I have a quadratic equation:
$$6x^2 - 19x + 10 = 0$$
I don't understand how to factorize it and thus solve for $x$ because of the $6$ out the front. If someone could show me in steps how to achieve the answer of $x=\frac23$, $x=\frac52$, it would be greatly appreciated. Hopefully from this i will be able to do the other questions in a similar format such as
$$10x^2 -9x +2 = 0$$
On
We can use the Completing the Square Method for this:
\begin{align}6x^2-19x+10&=0\\ x^2-\frac{19}{6}x+\frac{10}{6}&=0\\ \left(x-\frac{\frac{19}{6}}{2}\right)^2-\left(\frac{\frac{19}{6}}{2}\right)^2+\frac{10}{6}&=0\\ \left(x-\frac{19}{12}\right)^2-\frac{361}{144}+\frac{10}{6}&=0\\ \left(x-\frac{19}{12}\right)^2-\frac{121}{144}&=0\\ \left(x-\frac{19}{12}\right)^2&=\frac{121}{144}\\ x-\frac{19}{12}&=\pm\sqrt{\frac{121}{144}}\\ x-\frac{19}{12}&=\pm\frac{11}{12}\\ x&=\frac{19}{12}\pm\frac{11}{12} \end{align}
And therefore we have \begin{align}x&=\frac{19}{12}+\frac{11}{12}\\ &=\frac 52\end{align}
or \begin{align}x&=\frac{19}{12}-\frac{11}{12}\\ &=\frac 23\end{align}
And so we can say that \begin{align}6x^2-19x+10&=\left(x-\frac 52\right)\left(x-\frac 23\right)\\ &=(2x-5)(3x-2)\end{align}
Completing the Square
If we have an equation of the form $x^2+ax+b$, we can rewrite it as $$\left(x+\frac a2\right)^2-\left(\frac a2\right)^2+b$$
On
\begin{align}6x^2−19x+10=0\\ 6x^2−15x−4x+10=0\\ 3x(2x−5)−2(2x−5)=0\\ (3x−2)(2x−5)=0\end{align}
Now for the above equation to be equal to zero, either $(3x-2)$ needs to be equal to zero or $(2x-5)$ needs to be equal to zero.They both can also be equal to zero. So,
$3x-2=0$
$x=2/3$
Similarly, $x$ can also be equal to $5/2$.
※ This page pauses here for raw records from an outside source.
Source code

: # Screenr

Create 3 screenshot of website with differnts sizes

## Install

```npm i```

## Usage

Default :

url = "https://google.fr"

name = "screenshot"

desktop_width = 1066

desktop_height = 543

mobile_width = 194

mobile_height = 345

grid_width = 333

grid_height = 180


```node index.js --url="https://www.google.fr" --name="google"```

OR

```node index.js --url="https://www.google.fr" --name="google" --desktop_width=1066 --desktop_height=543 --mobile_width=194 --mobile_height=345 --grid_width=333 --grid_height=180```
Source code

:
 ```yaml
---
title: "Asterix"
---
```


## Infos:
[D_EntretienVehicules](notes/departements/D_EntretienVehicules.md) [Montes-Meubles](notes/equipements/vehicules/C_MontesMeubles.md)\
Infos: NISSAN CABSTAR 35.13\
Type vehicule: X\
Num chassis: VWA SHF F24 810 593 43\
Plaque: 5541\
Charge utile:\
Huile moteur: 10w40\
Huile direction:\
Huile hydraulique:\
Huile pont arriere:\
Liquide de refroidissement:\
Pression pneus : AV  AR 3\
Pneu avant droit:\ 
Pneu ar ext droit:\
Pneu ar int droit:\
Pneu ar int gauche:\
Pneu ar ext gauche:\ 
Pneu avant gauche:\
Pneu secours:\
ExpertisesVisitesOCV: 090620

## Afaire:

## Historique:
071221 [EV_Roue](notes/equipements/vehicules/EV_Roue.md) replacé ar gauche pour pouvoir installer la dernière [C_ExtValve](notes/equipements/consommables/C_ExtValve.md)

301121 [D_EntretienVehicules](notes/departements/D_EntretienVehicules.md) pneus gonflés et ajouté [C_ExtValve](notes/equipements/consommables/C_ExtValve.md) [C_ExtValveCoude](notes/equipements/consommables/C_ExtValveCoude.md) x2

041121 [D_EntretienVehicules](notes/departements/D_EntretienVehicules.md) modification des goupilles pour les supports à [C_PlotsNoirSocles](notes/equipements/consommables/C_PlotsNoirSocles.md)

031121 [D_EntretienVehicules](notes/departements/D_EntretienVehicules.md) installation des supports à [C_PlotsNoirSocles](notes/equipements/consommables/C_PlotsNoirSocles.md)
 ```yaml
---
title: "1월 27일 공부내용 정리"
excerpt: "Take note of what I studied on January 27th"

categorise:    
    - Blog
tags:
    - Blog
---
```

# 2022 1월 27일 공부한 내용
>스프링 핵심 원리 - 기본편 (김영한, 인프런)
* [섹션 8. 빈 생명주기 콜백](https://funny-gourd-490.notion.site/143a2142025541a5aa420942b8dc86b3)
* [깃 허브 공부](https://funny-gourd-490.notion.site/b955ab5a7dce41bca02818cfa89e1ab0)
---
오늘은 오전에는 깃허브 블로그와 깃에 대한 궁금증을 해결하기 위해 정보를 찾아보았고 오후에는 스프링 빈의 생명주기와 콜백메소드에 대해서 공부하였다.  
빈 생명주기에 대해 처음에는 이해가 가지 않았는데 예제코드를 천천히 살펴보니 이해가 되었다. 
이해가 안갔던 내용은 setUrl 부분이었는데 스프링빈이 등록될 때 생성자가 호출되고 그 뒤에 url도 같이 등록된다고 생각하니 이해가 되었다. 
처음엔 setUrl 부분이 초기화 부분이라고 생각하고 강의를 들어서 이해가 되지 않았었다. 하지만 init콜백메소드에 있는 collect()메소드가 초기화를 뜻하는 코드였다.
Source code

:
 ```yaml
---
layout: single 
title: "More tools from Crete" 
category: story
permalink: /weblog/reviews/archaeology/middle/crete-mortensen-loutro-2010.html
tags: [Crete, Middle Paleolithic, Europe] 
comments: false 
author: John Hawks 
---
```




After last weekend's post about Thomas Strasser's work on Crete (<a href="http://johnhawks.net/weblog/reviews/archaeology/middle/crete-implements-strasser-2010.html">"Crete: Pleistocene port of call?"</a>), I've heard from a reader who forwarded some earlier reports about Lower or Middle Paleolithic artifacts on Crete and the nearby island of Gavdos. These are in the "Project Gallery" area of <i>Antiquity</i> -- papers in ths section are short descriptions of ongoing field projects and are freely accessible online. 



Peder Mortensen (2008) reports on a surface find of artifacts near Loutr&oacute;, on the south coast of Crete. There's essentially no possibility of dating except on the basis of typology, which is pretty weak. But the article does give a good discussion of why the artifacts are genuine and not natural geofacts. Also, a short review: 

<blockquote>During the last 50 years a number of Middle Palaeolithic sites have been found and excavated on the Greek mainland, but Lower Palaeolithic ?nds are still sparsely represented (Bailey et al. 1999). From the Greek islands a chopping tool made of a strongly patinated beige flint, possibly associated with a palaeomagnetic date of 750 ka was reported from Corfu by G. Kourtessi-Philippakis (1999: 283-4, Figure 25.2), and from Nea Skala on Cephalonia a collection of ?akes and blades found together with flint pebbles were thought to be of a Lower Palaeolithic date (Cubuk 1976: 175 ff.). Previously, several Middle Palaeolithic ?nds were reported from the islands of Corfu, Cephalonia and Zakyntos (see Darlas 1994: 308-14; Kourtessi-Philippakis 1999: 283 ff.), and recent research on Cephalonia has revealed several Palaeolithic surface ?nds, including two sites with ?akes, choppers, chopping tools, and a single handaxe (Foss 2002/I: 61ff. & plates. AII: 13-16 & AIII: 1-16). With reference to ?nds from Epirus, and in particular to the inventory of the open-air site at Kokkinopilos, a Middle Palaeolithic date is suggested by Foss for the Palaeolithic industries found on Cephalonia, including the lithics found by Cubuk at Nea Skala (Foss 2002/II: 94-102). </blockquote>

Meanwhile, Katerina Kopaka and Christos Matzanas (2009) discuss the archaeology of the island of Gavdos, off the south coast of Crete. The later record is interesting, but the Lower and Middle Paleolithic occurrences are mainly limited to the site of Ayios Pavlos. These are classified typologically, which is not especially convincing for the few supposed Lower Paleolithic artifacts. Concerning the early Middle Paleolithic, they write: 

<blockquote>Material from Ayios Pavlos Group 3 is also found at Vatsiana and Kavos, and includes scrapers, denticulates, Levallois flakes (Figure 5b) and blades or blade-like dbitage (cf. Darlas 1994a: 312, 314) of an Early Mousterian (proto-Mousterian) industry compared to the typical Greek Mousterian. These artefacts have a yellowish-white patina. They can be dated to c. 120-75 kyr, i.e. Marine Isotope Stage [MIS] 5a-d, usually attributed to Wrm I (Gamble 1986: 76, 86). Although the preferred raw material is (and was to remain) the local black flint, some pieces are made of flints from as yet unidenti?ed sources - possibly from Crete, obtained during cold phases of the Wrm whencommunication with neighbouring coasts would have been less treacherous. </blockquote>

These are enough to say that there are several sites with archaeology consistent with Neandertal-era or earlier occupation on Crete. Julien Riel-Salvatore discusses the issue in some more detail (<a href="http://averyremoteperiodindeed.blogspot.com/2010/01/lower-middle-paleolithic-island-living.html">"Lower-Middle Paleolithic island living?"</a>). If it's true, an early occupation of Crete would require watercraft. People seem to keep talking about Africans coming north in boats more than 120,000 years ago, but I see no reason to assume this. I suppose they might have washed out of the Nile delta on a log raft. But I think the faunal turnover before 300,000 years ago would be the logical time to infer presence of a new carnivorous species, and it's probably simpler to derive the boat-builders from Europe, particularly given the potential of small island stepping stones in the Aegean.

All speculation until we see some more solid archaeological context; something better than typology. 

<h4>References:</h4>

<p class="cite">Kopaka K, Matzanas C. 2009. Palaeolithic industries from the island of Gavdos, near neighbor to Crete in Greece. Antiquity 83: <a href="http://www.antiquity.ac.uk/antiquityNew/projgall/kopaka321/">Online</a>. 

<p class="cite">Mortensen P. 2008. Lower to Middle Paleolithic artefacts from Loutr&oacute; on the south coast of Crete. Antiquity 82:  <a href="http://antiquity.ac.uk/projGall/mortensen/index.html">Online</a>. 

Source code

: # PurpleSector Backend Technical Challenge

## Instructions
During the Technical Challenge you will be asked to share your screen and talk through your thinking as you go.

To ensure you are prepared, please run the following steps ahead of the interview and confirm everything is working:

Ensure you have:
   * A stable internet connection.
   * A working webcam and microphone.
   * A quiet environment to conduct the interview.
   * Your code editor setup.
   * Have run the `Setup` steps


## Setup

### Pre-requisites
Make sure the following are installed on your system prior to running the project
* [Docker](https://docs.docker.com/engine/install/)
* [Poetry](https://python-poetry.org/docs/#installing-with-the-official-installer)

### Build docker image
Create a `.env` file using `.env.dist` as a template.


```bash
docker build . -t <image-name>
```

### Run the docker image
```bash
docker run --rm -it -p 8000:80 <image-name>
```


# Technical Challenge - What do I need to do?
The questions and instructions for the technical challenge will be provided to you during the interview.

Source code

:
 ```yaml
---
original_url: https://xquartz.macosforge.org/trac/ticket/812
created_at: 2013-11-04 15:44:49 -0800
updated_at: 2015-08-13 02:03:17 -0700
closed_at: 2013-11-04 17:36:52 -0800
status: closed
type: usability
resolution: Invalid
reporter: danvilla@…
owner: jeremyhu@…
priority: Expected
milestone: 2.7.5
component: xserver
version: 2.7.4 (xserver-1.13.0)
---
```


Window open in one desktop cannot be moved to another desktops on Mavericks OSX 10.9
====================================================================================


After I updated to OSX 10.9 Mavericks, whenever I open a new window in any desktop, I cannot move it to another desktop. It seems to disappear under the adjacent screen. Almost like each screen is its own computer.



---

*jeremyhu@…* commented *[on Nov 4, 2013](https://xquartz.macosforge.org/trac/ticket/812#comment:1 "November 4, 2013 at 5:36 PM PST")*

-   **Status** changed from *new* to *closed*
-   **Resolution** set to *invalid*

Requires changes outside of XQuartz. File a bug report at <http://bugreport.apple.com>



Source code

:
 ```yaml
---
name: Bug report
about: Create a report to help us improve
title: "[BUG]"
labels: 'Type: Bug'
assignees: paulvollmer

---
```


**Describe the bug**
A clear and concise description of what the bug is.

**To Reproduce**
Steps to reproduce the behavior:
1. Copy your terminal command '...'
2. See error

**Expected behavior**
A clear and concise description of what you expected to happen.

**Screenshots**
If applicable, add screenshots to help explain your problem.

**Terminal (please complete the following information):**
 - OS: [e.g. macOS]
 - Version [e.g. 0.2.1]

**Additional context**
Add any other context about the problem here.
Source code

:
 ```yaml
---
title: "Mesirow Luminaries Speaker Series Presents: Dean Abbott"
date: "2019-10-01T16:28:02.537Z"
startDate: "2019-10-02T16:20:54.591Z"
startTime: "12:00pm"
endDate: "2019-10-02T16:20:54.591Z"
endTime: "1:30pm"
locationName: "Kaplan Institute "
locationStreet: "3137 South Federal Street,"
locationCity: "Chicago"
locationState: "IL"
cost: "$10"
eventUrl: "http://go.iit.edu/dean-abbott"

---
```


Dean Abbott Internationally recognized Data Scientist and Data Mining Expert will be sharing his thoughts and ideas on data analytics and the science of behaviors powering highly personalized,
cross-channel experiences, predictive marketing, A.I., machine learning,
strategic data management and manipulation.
For your second problem, you can rewrite it as
\begin{align}10x^2−5x−4x+2=0\end{align}
Can you take it from here?
On
A nice, rigorous way to think about it is:
$(px+q)(rx+s)≡ prx^2 + psx + qrx + qs $ (the general case)
For your quadratic, take the RHS of the equation and match the $x^2$, $x$ and "constant" terms:
$prx^2+psx+qrx+qs≡6x^2-19x+10$
$ \implies prx^2≡6x^2 \implies pr=6$
and
$ \implies psx+qrx≡-19x \implies ps + qr = -19$
and
$ \implies qs=10$
Now, although you could solve these three equations simultaneously to work out p, q r and s, it's much easier to try and find the values for these variables as the possibilities are limited. Assuming a nice factorisation (most of the questions are designed in this way), you will find the values are:
$p=3, q= -2, r=2, s=-5$ (you could swap around BOTH $p$ & $r$ AND $q$ & $s$ but it should be quite obvious as to why this should lead to the same factorisation)
So the factorisation is:
$(3x-2)(2x-5)=0 \implies x_1=\frac 23$ and $x_2=\frac52$
Some useful notes for these quadratics:
Note that when the $x^2$ coefficient is $1$ (maths jargon for saying that there is no number in front of $x^2$), $p$ and $s$ are both equal to $1$, which eliminates the first equation and makes the other two expressions much easier to solve, which is why this was never explained to you for these simpler types of quadratics.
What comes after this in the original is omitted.